* _Data for the task_:
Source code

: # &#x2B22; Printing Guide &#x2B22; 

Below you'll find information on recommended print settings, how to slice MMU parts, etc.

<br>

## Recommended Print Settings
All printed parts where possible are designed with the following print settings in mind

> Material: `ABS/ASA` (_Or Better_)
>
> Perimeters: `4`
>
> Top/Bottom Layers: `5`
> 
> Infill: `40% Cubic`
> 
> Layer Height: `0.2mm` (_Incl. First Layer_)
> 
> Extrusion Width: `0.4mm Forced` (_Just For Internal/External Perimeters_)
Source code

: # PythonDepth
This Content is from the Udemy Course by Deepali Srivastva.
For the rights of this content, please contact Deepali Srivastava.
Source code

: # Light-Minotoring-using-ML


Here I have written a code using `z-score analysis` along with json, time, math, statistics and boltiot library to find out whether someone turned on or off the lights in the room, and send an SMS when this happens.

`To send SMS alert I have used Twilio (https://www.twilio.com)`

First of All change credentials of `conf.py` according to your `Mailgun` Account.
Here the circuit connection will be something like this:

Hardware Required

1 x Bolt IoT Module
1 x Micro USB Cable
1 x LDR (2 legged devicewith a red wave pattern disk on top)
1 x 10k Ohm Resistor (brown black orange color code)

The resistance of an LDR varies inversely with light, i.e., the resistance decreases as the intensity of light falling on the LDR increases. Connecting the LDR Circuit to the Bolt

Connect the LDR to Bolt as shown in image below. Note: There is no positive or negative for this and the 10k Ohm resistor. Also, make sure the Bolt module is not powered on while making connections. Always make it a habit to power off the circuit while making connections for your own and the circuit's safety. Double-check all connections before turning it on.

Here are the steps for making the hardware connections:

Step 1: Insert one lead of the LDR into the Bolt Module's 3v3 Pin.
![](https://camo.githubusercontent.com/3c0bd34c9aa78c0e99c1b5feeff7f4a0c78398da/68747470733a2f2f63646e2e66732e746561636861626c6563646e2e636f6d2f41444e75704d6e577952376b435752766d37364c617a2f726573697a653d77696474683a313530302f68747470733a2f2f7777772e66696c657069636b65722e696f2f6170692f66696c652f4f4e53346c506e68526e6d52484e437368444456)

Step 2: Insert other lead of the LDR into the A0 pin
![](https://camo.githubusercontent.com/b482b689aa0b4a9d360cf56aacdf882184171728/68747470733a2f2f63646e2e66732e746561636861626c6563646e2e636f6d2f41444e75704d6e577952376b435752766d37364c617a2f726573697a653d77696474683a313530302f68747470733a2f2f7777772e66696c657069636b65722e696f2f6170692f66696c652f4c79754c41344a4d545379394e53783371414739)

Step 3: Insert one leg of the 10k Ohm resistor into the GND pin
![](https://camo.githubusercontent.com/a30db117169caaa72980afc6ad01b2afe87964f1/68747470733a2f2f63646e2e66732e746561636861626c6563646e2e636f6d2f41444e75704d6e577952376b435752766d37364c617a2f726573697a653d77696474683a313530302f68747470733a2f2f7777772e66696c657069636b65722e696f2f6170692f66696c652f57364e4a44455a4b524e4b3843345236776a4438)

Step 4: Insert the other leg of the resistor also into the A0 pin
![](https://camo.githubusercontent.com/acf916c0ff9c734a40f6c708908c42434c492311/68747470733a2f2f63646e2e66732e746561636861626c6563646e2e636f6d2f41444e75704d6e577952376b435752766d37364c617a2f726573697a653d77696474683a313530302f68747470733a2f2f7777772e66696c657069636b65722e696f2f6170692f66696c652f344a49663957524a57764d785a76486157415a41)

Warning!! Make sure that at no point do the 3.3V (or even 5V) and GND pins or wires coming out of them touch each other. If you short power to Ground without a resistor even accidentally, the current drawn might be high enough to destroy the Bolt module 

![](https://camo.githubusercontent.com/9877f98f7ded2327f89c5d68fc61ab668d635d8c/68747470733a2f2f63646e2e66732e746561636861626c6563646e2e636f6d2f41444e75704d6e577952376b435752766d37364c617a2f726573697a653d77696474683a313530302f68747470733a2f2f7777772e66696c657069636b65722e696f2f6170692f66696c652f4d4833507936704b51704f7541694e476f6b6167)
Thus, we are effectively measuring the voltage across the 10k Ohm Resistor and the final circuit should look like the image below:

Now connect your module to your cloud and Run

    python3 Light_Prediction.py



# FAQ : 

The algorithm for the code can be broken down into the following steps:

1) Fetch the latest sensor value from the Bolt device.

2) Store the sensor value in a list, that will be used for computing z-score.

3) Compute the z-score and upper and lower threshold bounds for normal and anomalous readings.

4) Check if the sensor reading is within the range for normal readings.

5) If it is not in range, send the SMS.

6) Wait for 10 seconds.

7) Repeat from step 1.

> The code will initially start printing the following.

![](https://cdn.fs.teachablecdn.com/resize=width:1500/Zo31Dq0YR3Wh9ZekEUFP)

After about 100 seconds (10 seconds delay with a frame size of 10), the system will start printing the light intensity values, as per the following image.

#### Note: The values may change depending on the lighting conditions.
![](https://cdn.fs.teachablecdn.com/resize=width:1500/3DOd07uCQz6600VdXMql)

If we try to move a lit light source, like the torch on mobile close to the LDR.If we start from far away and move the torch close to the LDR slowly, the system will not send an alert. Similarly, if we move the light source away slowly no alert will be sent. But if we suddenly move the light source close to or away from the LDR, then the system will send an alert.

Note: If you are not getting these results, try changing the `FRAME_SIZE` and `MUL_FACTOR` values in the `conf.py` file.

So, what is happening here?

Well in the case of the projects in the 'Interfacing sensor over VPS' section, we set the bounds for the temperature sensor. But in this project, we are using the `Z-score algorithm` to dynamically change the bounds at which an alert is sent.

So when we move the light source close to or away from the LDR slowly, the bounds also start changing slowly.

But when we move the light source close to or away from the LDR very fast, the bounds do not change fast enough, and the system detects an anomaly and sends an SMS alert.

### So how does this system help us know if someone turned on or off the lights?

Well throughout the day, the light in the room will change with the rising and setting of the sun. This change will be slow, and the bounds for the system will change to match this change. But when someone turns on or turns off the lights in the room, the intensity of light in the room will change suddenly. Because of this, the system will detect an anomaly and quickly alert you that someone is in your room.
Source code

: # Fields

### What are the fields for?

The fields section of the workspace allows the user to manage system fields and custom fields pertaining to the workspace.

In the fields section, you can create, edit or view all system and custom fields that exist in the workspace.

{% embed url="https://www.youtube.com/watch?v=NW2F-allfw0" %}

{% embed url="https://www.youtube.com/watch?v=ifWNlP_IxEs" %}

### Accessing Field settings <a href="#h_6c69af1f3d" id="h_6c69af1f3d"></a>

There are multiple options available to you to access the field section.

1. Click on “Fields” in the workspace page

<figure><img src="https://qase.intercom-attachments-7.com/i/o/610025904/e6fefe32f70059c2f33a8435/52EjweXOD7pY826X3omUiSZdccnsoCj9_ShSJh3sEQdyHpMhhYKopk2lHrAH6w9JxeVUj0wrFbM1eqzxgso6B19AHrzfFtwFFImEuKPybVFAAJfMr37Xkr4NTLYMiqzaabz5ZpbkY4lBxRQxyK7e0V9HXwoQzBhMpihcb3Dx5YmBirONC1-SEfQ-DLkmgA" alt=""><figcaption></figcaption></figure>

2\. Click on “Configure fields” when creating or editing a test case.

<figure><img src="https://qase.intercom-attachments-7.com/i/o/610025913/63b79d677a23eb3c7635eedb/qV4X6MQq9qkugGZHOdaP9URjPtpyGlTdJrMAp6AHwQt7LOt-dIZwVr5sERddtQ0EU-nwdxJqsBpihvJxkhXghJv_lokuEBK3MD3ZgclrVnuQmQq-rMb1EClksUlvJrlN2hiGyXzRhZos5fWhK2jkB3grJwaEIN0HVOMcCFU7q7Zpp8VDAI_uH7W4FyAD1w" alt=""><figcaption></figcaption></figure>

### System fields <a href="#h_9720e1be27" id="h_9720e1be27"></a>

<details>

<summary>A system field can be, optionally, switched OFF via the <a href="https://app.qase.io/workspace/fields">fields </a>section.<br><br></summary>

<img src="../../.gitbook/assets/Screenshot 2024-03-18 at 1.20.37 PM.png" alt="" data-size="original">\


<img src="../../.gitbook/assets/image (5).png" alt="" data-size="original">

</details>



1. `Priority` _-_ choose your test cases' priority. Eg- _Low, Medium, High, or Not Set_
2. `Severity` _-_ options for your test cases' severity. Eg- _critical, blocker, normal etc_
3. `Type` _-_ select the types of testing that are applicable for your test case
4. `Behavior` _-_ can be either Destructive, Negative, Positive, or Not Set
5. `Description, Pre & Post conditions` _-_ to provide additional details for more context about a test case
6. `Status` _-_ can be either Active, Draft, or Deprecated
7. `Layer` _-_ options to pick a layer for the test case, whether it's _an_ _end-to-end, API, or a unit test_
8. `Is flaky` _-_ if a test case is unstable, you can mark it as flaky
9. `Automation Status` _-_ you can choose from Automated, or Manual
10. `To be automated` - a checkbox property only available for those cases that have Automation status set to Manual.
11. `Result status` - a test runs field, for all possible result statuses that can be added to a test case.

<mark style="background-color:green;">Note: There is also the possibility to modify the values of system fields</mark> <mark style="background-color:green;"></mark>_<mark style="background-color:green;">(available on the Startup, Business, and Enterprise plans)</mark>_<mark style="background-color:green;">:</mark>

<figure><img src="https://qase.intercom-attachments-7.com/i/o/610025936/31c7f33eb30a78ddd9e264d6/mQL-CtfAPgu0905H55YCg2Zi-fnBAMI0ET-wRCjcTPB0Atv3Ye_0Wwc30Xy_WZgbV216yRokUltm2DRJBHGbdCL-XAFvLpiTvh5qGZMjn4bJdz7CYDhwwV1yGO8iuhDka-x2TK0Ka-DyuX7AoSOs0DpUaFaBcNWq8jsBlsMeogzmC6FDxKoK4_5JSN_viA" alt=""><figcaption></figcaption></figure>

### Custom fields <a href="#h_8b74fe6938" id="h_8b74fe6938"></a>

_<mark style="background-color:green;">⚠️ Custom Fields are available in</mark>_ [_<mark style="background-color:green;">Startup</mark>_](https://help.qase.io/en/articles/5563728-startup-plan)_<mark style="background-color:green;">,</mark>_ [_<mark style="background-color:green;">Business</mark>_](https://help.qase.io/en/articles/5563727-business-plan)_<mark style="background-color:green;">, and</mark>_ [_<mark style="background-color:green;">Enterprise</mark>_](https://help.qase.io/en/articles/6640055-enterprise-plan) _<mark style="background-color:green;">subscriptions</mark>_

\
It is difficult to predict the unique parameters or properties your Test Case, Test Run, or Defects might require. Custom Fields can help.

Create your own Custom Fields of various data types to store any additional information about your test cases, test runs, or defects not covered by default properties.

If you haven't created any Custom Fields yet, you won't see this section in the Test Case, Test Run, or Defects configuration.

* _Problem to solve_: Up to and including the line with "Step 1: Insert", reproduce the material above exactly as it appears, starting from its first line.

* _Exercise response_:
Source code

: # &#x2B22; Printing Guide &#x2B22; 

Below you'll find information on recommended print settings, how to slice MMU parts, etc.

<br>

## Recommended Print Settings
All printed parts where possible are designed with the following print settings in mind

> Material: `ABS/ASA` (_Or Better_)
>
> Perimeters: `4`
>
> Top/Bottom Layers: `5`
> 
> Infill: `40% Cubic`
> 
> Layer Height: `0.2mm` (_Incl. First Layer_)
> 
> Extrusion Width: `0.4mm Forced` (_Just For Internal/External Perimeters_)
Source code

: # PythonDepth
This Content is from the Udemy Course by Deepali Srivastva.
For the rights of this content, please contact Deepali Srivastava.
Source code

: # Light-Minotoring-using-ML


Here I have written a code using `z-score analysis` along with json, time, math, statistics and boltiot library to find out whether someone turned on or off the lights in the room, and send an SMS when this happens.

`To send SMS alert I have used Twilio (https://www.twilio.com)`

First of All change credentials of `conf.py` according to your `Mailgun` Account.
Here the circuit connection will be something like this:

Hardware Required

1 x Bolt IoT Module
1 x Micro USB Cable
1 x LDR (2 legged devicewith a red wave pattern disk on top)
1 x 10k Ohm Resistor (brown black orange color code)

The resistance of an LDR varies inversely with light, i.e., the resistance decreases as the intensity of light falling on the LDR increases. Connecting the LDR Circuit to the Bolt

Connect the LDR to Bolt as shown in image below. Note: There is no positive or negative for this and the 10k Ohm resistor. Also, make sure the Bolt module is not powered on while making connections. Always make it a habit to power off the circuit while making connections for your own and the circuit's safety. Double-check all connections before turning it on.

Here are the steps for making the hardware connections:

Step 1: Insert one lead of the LDR into the Bolt Module's 3v3 Pin.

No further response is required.